Speyer: Museum celebrates wizardry of technology
November 9, 2004
In modern Teutonic culture — from German Porsches to Swedish furniture design — it’s technology, not spirituality, that’s exalted.
So it’s fitting that the best view of Speyer’s 1,000-year-old Romanesque cathedral is from the viewing deck of a 747 display — 100 feet off the ground at Speyer Technik Museum. The museum is a temple to all things mechanical — to the glory of man’s ingenuity at making iron and steel bend to his will and do his bidding.
A trip to this entertaining, all-encompassing museum raises one fundamental question: Where in the heck did all of this stuff come from? That is to say, where does one get a lightly used Lufthansa 747-230? And how does one mount said 747 high atop a huge steel display tower like a plastic model in a child’s bedroom?
I went to the museum administration office in search of someone to tell me about its displays, but alas, no one could, in English at any rate. A Frau Gaus could only tell me that the collection came “from everywhere,” part purchase, part loans to the 13-year-old museum. The museum has the same owner as its larger, older and highly regarded cousin, the Auto & Technik Museum in Sinsheim.
For such a relatively young museum, it’s quite a collection. I calculated there are 10,000 tons of trains in 20 displays including hulking American diesels from the 1950s and the trains the Russians built to try to top them.

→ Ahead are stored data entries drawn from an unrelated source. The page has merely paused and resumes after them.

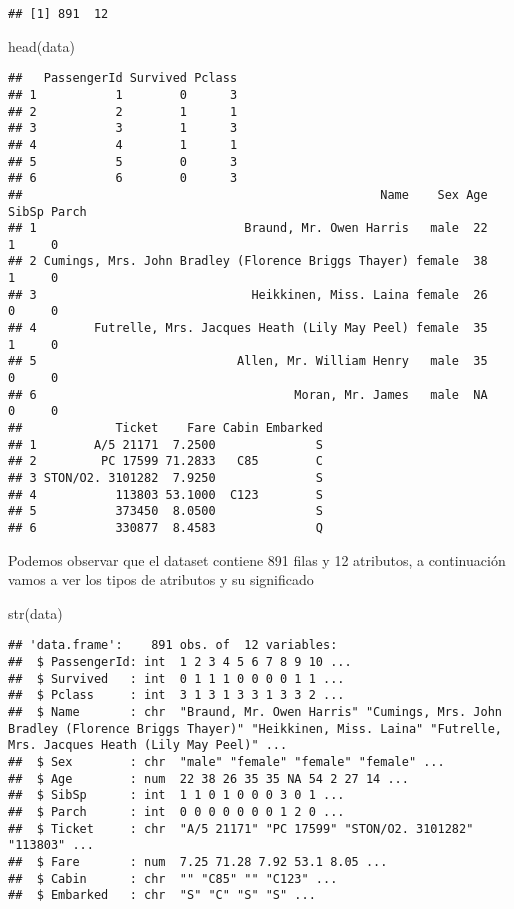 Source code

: \documentclass[
]{article}
\newenvironment{Shaded}{\begin{snugshade}}{\end{snugshade}}
\newcommand{\FunctionTok}[1]{\textcolor[rgb]{0.94,0.94,0.56}{#1}}
\newcommand{\NormalTok}[1]{\textcolor[rgb]{0.80,0.80,0.80}{#1}}
\begin{document}
\begin{verbatim}
## [1] 891  12
\end{verbatim}

\begin{Shaded}
\begin{Highlighting}[]
\FunctionTok{head}\NormalTok{(data)}
\end{Highlighting}
\end{Shaded}

\begin{verbatim}
##   PassengerId Survived Pclass
## 1           1        0      3
## 2           2        1      1
## 3           3        1      3
## 4           4        1      1
## 5           5        0      3
## 6           6        0      3
##                                                  Name    Sex Age SibSp Parch
## 1                             Braund, Mr. Owen Harris   male  22     1     0
## 2 Cumings, Mrs. John Bradley (Florence Briggs Thayer) female  38     1     0
## 3                              Heikkinen, Miss. Laina female  26     0     0
## 4        Futrelle, Mrs. Jacques Heath (Lily May Peel) female  35     1     0
## 5                            Allen, Mr. William Henry   male  35     0     0
## 6                                    Moran, Mr. James   male  NA     0     0
##             Ticket    Fare Cabin Embarked
## 1        A/5 21171  7.2500              S
## 2         PC 17599 71.2833   C85        C
## 3 STON/O2. 3101282  7.9250              S
## 4           113803 53.1000  C123        S
## 5           373450  8.0500              S
## 6           330877  8.4583              Q
\end{verbatim}

Podemos observar que el dataset contiene 891 filas y 12 atributos, a
continuación vamos a ver los tipos de atributos y su significado

\begin{Shaded}
\begin{Highlighting}[]
\FunctionTok{str}\NormalTok{(data)}
\end{Highlighting}
\end{Shaded}

\begin{verbatim}
## 'data.frame':    891 obs. of  12 variables:
##  $ PassengerId: int  1 2 3 4 5 6 7 8 9 10 ...
##  $ Survived   : int  0 1 1 1 0 0 0 0 1 1 ...
##  $ Pclass     : int  3 1 3 1 3 3 1 3 3 2 ...
##  $ Name       : chr  "Braund, Mr. Owen Harris" "Cumings, Mrs. John Bradley (Florence Briggs Thayer)" "Heikkinen, Miss. Laina" "Futrelle, Mrs. Jacques Heath (Lily May Peel)" ...
##  $ Sex        : chr  "male" "female" "female" "female" ...
##  $ Age        : num  22 38 26 35 35 NA 54 2 27 14 ...
##  $ SibSp      : int  1 1 0 1 0 0 0 3 0 1 ...
##  $ Parch      : int  0 0 0 0 0 0 0 1 2 0 ...
##  $ Ticket     : chr  "A/5 21171" "PC 17599" "STON/O2. 3101282" "113803" ...
##  $ Fare       : num  7.25 71.28 7.92 53.1 8.05 ...
##  $ Cabin      : chr  "" "C85" "" "C123" ...
##  $ Embarked   : chr  "S" "C" "S" "S" ...
\end{verbatim}
\end{document}
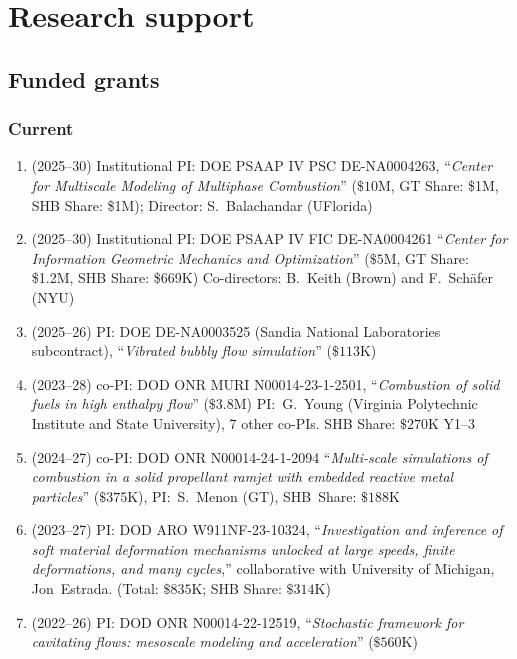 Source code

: \section{Research support}

% 

\subsection{Funded grants}

\subsubsection{Current}

\begin{enumerate}
    \item (2025--30) Institutional PI: DOE PSAAP IV PSC DE-NA0004263, ``\textit{Center for Multiscale Modeling of Multiphase Combustion}'' ($\$10$M, GT Share: \$1M, SHB Share: \$1M); Director: S.~Balachandar (UFlorida)
    \item (2025--30) Institutional PI: DOE PSAAP IV FIC DE-NA0004261 ``\textit{Center for Information Geometric Mechanics and Optimization}'' ($\$5$M, GT Share: \$1.2M, SHB Share: \$669K) Co-directors: B.~Keith (Brown) and F.~Sch\"afer (NYU)
    \item (2025--26) PI: DOE DE-NA0003525 (Sandia National Laboratories subcontract), ``\textit{Vibrated bubbly flow simulation}'' ($\$113$K)
    \item (2023--28) co-PI: DOD ONR MURI N00014-23-1-2501, ``\textit{Combustion of solid fuels in high enthalpy flow}'' ($\$3.8$M) PI:~G.~Young (Virginia Polytechnic Institute and State University), 7 other co-PIs. SHB Share: $\$270$K Y1--3
    \item (2024--27) co-PI: DOD ONR N00014-24-1-2094 ``\textit{Multi-scale simulations of combustion in a solid propellant ramjet with embedded reactive metal particles}'' ($\$375$K), PI:~S.~Menon (GT), SHB~Share: $\$188$K 
    \item (2023--27) PI: DOD ARO W911NF-23-10324, ``\textit{Investigation and inference of soft material deformation mechanisms unlocked at large speeds, finite deformations, and many cycles},'' collaborative with University of Michigan, Jon~Estrada. (Total: $\$835$K; SHB Share: $\$314$K)
    \item (2022--26) PI: DOD ONR N00014-22-12519, ``\textit{Stochastic framework for cavitating flows: mesoscale modeling and acceleration}'' ($\$560$K)
\end{enumerate}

So, what else would you like to see? Race cars? Got ’em. Antique cars? Yep, including Rolls-Royces and a 1939 Horch, which could do 140 mph. Oh, and don’t forget Harry Gant’s 1981 Chevy NASCAR racer, owned by Burt Reynolds and director Hal Needham. Lots of fire trucks beckon, including a shiny 1958 Seagrave with a 12-cylinder engine — the pride of the Liberty Fire Co. from Sinking Springs, Pa. Add to that everything from old calliopes to a new F-15 fighter, and I can’t think of any place short of the Smithsonian Institution displaying such a diverse inventory.
A great museum gives close- up looks at historical items most of us have only read about. For example, the Technik Museum has about a dozen aircraft, including the 747 that you can enter.
Visitors can see firsthand how DC-3 pilots navigated through a front windscreen only about 8 inches high. How in the world did they see to land?
Just down from the DC-3, a museum crew was assembling what they said was an old French seaplane. And just down from them were three Russian military helicopters including a Mi-24 Hind with all its armaments in place.
And so on through 20 acres of outside displays and a couple of acres under roof, including the main building with multiple IMAX theaters, as well as a separate Wilemsbau museum with costumes, furnishings and weapons from many historical periods.
The Technik Museum really soars on the strength of its military displays, and humans have always been at their most technically creative when they were pondering better ways to annihilate one another. One must-see is the U-9 submarine. Though built in 1966, the technology is shockingly primitive — all gnarly hand-turned valves and greasy gears.
There are some shortcomings for Americans. Only a few displays are in English, and some have sort of weird touches, such as the mannequins in World War II German army uniforms standing next to 1950-era American fire trucks. Huh?
But for adults, teens and older children, the museum is a chance to see the convergence of art and industry, and just how far, how quickly and how imaginatively civilization has raced forward from the crude machines that ushered in the industrial revolution only 170 years ago.
Younger children will have plenty to entertain themselves, including a small water ride, a choice of IMAX movies and other fun diversions. Oh, and they can take a long, twisty slide from the 747 down back to ground level!
You can spend the day at the Technik Museum, and save Speyer’s cathedral and well-preserved town rivaling nearby Heidelberg for another trip.
On the QT ...
DIRECTIONS: The most direct way to get to Speyer from the Ramstein/ Kaiserslautern area is to take Autobahn 6 toward Mannheim. At the Frankenthaler Kreuz, take Autobahn 61 toward Ludwigshafen and exit at Speyer. Or, take Autobahn 6 to Mannheim, then follow it south to Autobahn 67 and get off at the Speyer exit. From the Frankfurt area, simply take Autobahn 67 south to the Speyer exit.
TIMES: The Technik Museum is open 9 a.m. to 6 a.m. daily. The IMAX theaters keep longer hours, with movies starting after 6 p.m.
COST: For just the Technik Museum and Wilhelmsbau, the price is 11 euros for adults and 9 euros for children under 14. An all-inclusive ticket for the museum and IMAX is 15.50 for adults and 11 euros for children. Tickets for the IMAX only are 7 euros for adults, 5.50 for children.
FOOD: The museum has a cafeteria-style restaurant in the main building, with indoor or outdoor seating. Entrees run between 5 and 8 euros, a small salad costs 2.60 euros, a large salad 4.85 euros, and soft drinks 2.30 euros. There’s a large restaurant on the grounds of the museum called the Pfalzer Weindorf that keeps late hours during high tourist season. Finally, Speyer’s city center is less than a mile away, with every sort of restaurant and café.